Alamanaqueiras: ou não queiras.

Alamanaqueiras: ou não queiras.

quinta-feira, 17 de novembro de 2016

e as nossas cidades cobrindo tudo de asfalto, plastificando tudo: os paralelepípedos são classificados e limpos. "Eles são baratos e têm certo charme."

Paralelepípedos das ruas de Paris são vendidos como lembrança
Você gostaria de levar para casa um pedacinho de Paris? A empreendedora francesa Margaux Sainte-Lagüe tem algo para você.

Ania Nussbaum

Resultado de imagem para Sainte-Lagüe

No começo deste ano, quando Paris começou a vender milhares de toneladas dos paralelepípedos que pavimentavam as ruas e becos da cidade, Sainte-Lagüe comprou cinco toneladas.
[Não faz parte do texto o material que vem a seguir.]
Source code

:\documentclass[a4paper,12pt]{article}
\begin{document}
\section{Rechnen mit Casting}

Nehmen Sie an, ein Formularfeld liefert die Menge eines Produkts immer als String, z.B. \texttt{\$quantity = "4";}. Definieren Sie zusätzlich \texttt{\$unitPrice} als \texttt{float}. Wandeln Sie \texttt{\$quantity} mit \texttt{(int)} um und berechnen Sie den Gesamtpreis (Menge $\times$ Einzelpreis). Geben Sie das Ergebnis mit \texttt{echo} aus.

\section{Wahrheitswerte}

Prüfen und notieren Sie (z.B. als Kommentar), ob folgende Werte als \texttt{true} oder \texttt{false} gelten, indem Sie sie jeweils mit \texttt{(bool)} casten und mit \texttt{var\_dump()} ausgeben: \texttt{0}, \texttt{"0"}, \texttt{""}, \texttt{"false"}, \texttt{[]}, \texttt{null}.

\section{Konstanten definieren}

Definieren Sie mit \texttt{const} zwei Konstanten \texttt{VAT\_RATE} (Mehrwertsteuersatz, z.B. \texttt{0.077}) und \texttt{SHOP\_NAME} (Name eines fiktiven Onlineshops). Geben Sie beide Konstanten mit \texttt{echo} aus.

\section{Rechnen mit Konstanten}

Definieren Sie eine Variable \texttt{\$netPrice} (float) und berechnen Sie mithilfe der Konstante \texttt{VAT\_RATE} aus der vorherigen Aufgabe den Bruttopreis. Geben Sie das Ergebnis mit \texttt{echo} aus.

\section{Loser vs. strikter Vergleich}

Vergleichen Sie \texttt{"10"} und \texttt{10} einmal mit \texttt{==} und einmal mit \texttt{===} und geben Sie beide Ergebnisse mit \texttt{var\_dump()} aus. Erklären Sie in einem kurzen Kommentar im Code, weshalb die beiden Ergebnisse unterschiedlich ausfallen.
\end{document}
Agora, ela os está revendendo a turistas e colecionadores ansiosos por comprar um pedaço movimentado da história da capital francesa.

Margaux Sainte-Lagüe vend des pavés parisiens à 60 euros.

Sua empresa, a Mon Pavé Parisien, é um exemplo de como materiais usados como pedras, vidro e concreto estão chegando ao mercado para projetos de construção ou, neste caso, como lembranças para os amantes de Paris e os visitantes da Cidade Luz.

A atividade tem suas raízes em um movimento para criar a chamada economia circular, que está sendo promovida pelo governo francês, pela Comissão Europeia e por algumas construtoras no intuito de reduzir o desperdício e economizar energia mediante a reciclagem e a reutilização.

"Os paralelepípedos parisienses atraíram o interesse de muitas pessoas, inclusive de turistas", disse Patrick Marchetti, diretor do centro de manutenção urbana de Paris onde os paralelepípedos são classificados e limpos. "Eles são baratos e têm certo charme."

Clientes

Por enquanto as vendas de Sainte-Lagüe foram relativamente poucas - ela vendeu 50 das pedras cinzeladas -, mas os clientes são constantes e vêm de lugares distantes.

Eles variam de noivas chinesas até uma expatriada francesa que mora nos EUA e sentia saudades da juventude quando, nas manifestações de Maio de 1968, os protestantes jogavam paralelepípedos na polícia durante as greves nacionais. Agora, Sainte-Lagüe planeja vender seus bens em boutiques de luxo e lojas de souvenirs perto dos monumentos da cidade.

Em larga escala, a construtora francesa Eiffage disse que reciclará materiais de obras públicas para usá-los no cimento. A Cie de Saint-Gobain, a maior fornecedora de materiais de construção da Europa, está trabalhando com a empresa de reciclagem Paprec Group para coletar janelas residenciais jogadas fora e usá-las em produtos novos.

A capital francesa poderia chegar a vender 3 milhões de toneladas do granito com forma de cubo, estima Marchetti. Os paralelepípedos, colocados pela primeira vez nas ruas de Paris no século 11, foram recuperados sob várias camadas de pavimento aberto durante projetos de construção civil. A cidade colocou os blocos à venda em março.

Com um preço de varejo de oito euros por metro quadrado, ou 40 euros por tonelada, as vendas poderiam levar cerca de 400 mil euros (US$ 371 mil) por ano aos cofres municipais se 10.000 toneladas forem extraídas de debaixo do asfalto por ano. Nesse ritmo, estima-se que a oferta durará cerca de três séculos.

Com um preço de 60 euros a 150 euros por paralelepípedo, incluindo custos de frete na França, Sainte-Lagüe está tendo um bom lucro em sua oficina no centro de Paris, onde ela limpa e decora cada pedra de maneira personalizada - algumas com folhas de ouro.

Considerando a possibilidade de Vincent Van Gogh ou Pablo Picasso terem pisado em algumas dessas pedras no bairro de Montmartre, os compradores podem ser donos de um pedaço da história de Paris, disse ela.